AIM OF THE TASK => Copy all of the data that follows without altering a word.

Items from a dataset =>
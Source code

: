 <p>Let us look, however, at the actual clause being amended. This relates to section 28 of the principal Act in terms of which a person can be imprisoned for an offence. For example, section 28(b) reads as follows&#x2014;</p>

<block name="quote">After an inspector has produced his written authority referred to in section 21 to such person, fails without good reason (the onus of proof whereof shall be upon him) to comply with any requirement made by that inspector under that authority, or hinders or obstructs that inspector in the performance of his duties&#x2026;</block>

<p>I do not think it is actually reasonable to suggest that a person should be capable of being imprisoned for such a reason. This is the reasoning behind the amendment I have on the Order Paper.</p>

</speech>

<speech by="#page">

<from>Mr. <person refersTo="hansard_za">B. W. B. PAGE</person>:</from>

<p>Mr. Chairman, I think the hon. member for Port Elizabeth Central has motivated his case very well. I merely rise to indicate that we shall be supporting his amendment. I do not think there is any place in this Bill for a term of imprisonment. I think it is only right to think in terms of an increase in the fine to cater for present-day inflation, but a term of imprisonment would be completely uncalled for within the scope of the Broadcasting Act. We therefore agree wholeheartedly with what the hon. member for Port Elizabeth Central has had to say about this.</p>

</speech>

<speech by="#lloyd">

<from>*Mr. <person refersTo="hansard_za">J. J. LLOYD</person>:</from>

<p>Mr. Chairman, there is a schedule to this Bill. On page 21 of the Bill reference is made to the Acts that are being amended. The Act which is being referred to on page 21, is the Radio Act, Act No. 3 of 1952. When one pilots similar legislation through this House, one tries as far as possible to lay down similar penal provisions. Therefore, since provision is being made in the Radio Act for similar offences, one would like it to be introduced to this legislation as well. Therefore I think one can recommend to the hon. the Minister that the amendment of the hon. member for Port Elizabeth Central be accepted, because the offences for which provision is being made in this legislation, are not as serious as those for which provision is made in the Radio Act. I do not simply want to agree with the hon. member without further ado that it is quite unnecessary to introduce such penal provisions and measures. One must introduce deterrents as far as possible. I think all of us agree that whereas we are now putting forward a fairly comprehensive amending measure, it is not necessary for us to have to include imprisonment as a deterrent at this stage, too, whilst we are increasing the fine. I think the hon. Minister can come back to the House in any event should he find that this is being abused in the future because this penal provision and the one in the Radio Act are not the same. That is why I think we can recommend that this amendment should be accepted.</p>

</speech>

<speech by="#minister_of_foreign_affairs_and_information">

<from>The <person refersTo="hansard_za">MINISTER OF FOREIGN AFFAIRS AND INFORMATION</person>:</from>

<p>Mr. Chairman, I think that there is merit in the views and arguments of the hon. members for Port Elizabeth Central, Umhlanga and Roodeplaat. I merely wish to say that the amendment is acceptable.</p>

WRITTEN ANSWER =>
Source code

: <p>Let us look, however, at the actual clause being amended. This relates to section 28 of the principal Act in terms of which a person can be imprisoned for an offence. For example, section 28(b) reads as follows&#x2014;</p>

<block name="quote">After an inspector has produced his written authority referred to in section 21 to such person, fails without good reason (the onus of proof whereof shall be upon him) to comply with any requirement made by that inspector under that authority, or hinders or obstructs that inspector in the performance of his duties&#x2026;</block>

<p>I do not think it is actually reasonable to suggest that a person should be capable of being imprisoned for such a reason. This is the reasoning behind the amendment I have on the Order Paper.</p>

</speech>

<speech by="#page">

<from>Mr. <person refersTo="hansard_za">B. W. B. PAGE</person>:</from>

<p>Mr. Chairman, I think the hon. member for Port Elizabeth Central has motivated his case very well. I merely rise to indicate that we shall be supporting his amendment. I do not think there is any place in this Bill for a term of imprisonment. I think it is only right to think in terms of an increase in the fine to cater for present-day inflation, but a term of imprisonment would be completely uncalled for within the scope of the Broadcasting Act. We therefore agree wholeheartedly with what the hon. member for Port Elizabeth Central has had to say about this.</p>

</speech>

<speech by="#lloyd">

<from>*Mr. <person refersTo="hansard_za">J. J. LLOYD</person>:</from>

<p>Mr. Chairman, there is a schedule to this Bill. On page 21 of the Bill reference is made to the Acts that are being amended. The Act which is being referred to on page 21, is the Radio Act, Act No. 3 of 1952. When one pilots similar legislation through this House, one tries as far as possible to lay down similar penal provisions. Therefore, since provision is being made in the Radio Act for similar offences, one would like it to be introduced to this legislation as well. Therefore I think one can recommend to the hon. the Minister that the amendment of the hon. member for Port Elizabeth Central be accepted, because the offences for which provision is being made in this legislation, are not as serious as those for which provision is made in the Radio Act. I do not simply want to agree with the hon. member without further ado that it is quite unnecessary to introduce such penal provisions and measures. One must introduce deterrents as far as possible. I think all of us agree that whereas we are now putting forward a fairly comprehensive amending measure, it is not necessary for us to have to include imprisonment as a deterrent at this stage, too, whilst we are increasing the fine. I think the hon. Minister can come back to the House in any event should he find that this is being abused in the future because this penal provision and the one in the Radio Act are not the same. That is why I think we can recommend that this amendment should be accepted.</p>

</speech>

<speech by="#minister_of_foreign_affairs_and_information">

<from>The <person refersTo="hansard_za">MINISTER OF FOREIGN AFFAIRS AND INFORMATION</person>:</from>

<p>Mr. Chairman, I think that there is merit in the views and arguments of the hon. members for Port Elizabeth Central, Umhlanga and Roodeplaat. I merely wish to say that the amendment is acceptable.</p>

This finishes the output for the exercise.